Disons que la séduction exercée par Soral, qui semblait avoir fait mille choses et
avoir tout compris, a bien marché au début des années 2000 sur de jeunes esprits qui avaient déjà de grosses lacunes en terme de culture historique et politique par rapport aux générations précédentes. Le récit de la bohème parisienne, friquée et décadente des années 70 et 80 exerçait une certaine fascination sur cette génération qui n’avait entendu parler depuis les années 80 que de sida, de crise économique et de chômage de masse. Aujourd’hui, évidemment, cela ne marche plus du tout puisque les jeunes n’ont plus aucun lien avec cette époque 
et nourrissent plutôt du mépris à l’encontre de cette "bohème" prétentieuse et 
désoeuvrée incapable de faire du fric.
Leur bagage culturel nous impressionnait dans la mesure où ils semblaient à la fois maîtrisé la culture classique (grands auteurs, philo, socio, marx...) et la culture de bric et de broc, pop et rock issue de la société de consommation et de l’américanisation des modes de vie et de pensée. On était trop cons et trop naïfs pour comprendre que tous ces "polémistes" étaient déjà des types nés trop tard et qui n’avaient pas réussi à percer dans la politique, la culture, la littérature, et qui s’étaient pour les plus chanceux ou les plus travailleurs recyclés comme chroniqueurs ou pigistes chez Ardisson. Ces Nabe, ces Soral ont passé toutes les années 80 et 90 à récupérer les miettes sous la table du monde culturo-mondain, à en profiter sans jamais vraiment être accepté à la table, à cracher de dépit dans la soupe médiatique.Il est donc facile de comprendre leur ressentiment et leur haine de "ratés" envers les soixante-huitards qui dirigeaient tout, contrôlaient tout, après avoir trahi tous leurs idéaux de jeunesse. 
Pour ma part j’avais beaucoup aimé les abécédaires de Soral et son livre sur la féminisation (par rapport à ce que je connaissais à l’époque, c’est à dire pas grand-chose).

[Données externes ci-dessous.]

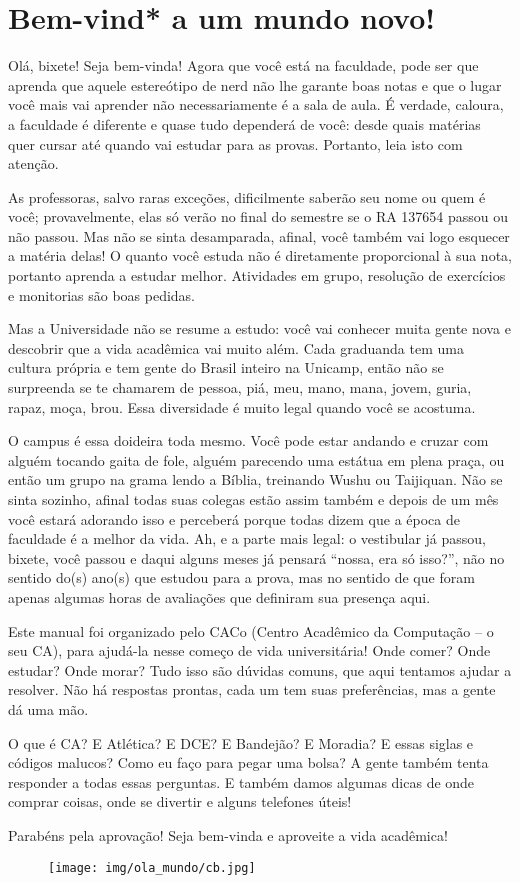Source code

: 
\section{Bem-vind* a um mundo novo!}

Olá, bixete! Seja bem-vinda! Agora que você está na faculdade, pode ser que
aprenda que aquele estereótipo de nerd não lhe garante boas notas e que o lugar
você mais vai aprender não necessariamente é a sala de aula. É verdade,
caloura, a faculdade é diferente e quase tudo dependerá de você: desde quais
matérias quer cursar até quando vai estudar para as provas. Portanto, leia isto
com atenção.

As professoras, salvo raras exceções, dificilmente saberão seu nome ou quem é
você; provavelmente, elas só verão no final do semestre se o RA 137654 passou
ou não passou. Mas não se sinta desamparada, afinal, você também vai logo
esquecer a matéria delas! O quanto você estuda não é diretamente proporcional à
sua nota, portanto aprenda a estudar melhor. Atividades em grupo, resolução de
exercícios e monitorias são boas pedidas.

Mas a Universidade não se resume a estudo: você vai conhecer muita gente nova e
descobrir que a vida acadêmica vai muito além.  Cada graduanda tem uma cultura
própria e tem gente do Brasil inteiro na Unicamp, então não se surpreenda se te
chamarem de pessoa, piá, meu, mano, mana, jovem, guria, rapaz, moça, brou.
Essa diversidade é muito legal quando você se acostuma.

O campus é essa doideira toda mesmo. Você pode estar andando e cruzar com
alguém tocando gaita de fole, alguém parecendo uma estátua em plena praça, ou
então um grupo na grama lendo a Bíblia, treinando Wushu ou Taijiquan. Não se
sinta sozinho, afinal todas suas colegas estão assim também e depois de um mês
você estará adorando isso e perceberá porque todas dizem que a época de
faculdade é a melhor da vida. Ah, e a parte mais legal: o vestibular já passou,
bixete, você passou e daqui alguns meses já pensará ``nossa, era só isso?'',
não no sentido do(s) ano(s) que estudou para a prova, mas no sentido de que
foram apenas algumas horas de avaliações que definiram sua presença aqui.

Este manual foi organizado pelo CACo (Centro Acadêmico da Computação -- o seu
CA), para ajudá-la nesse começo de vida universitária! Onde comer? Onde
estudar? Onde morar? Tudo isso são dúvidas comuns, que aqui tentamos ajudar a
resolver. Não há respostas prontas, cada um tem suas preferências, mas a gente
dá uma mão.

O que é CA? E Atlética? E DCE? E Bandejão? E Moradia? E essas siglas e códigos
malucos? Como eu faço para pegar uma bolsa? A gente também tenta responder a
todas essas perguntas. E também damos algumas dicas de onde comprar coisas,
onde se divertir e alguns telefones úteis!

Parabéns pela aprovação! Seja bem-vinda e aproveite a vida acadêmica!

\begin{figure}[t]
    \texttt{[image: img/ola\_mundo/cb.jpg]}
\end{figure}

Mais surtout son Misère du Désir, qui est à mon avis un vrai petit chef d’oeuvre de sociologie populaire, plein de drôlerie (la rencontre avec Despentes, la déclaration d’amour à Poupeto...) et qui réglait son compte à la gauche qui était encore idéologiquement dominatrice à l’époque, en décrivant parfaitement la manipulation des affects des jeunes de banlieue par les élites antiracistes et en donnant une explication peut-être pas foncièrement nouvelle mais accessible et concrète de la relation entre idéologie du désir et marché. Il avait d’ailleurs été désavoué dans l’Huma par Michel Clouscard qui avait apparemment pris peur après avoir reçu un coup de fil de son éditeur.
J’ai nourri par la suite un tel rejet des idées de Soral que je me suis demandé pourquoi j’y avais adhéré auparavant, et je me suis rassuré en constatant que j’étais toujours d’accord dans les grandes lignes avec ce qu’il écrivait au début des années 2000 dans les abécédaires. Mais bon, des mauvaises langues (Blanrue) ont insinué que les éloges de Soral à la devise républicaine et à la "fraternité" visaient surtout à l’époque à accompagner ses efforts afin d’intégrer une loge maçonnique, ce qui me semble tout à fait crédible. Se rappeler aussi les phrases de Nabe évoquant un Soral catastrophé après son dérapage sur les juifs à Envoyé Spécial, réalisant
qu’il venait de se fermer toutes les portes du monde culturel et médiatique avec cette sortie polémique.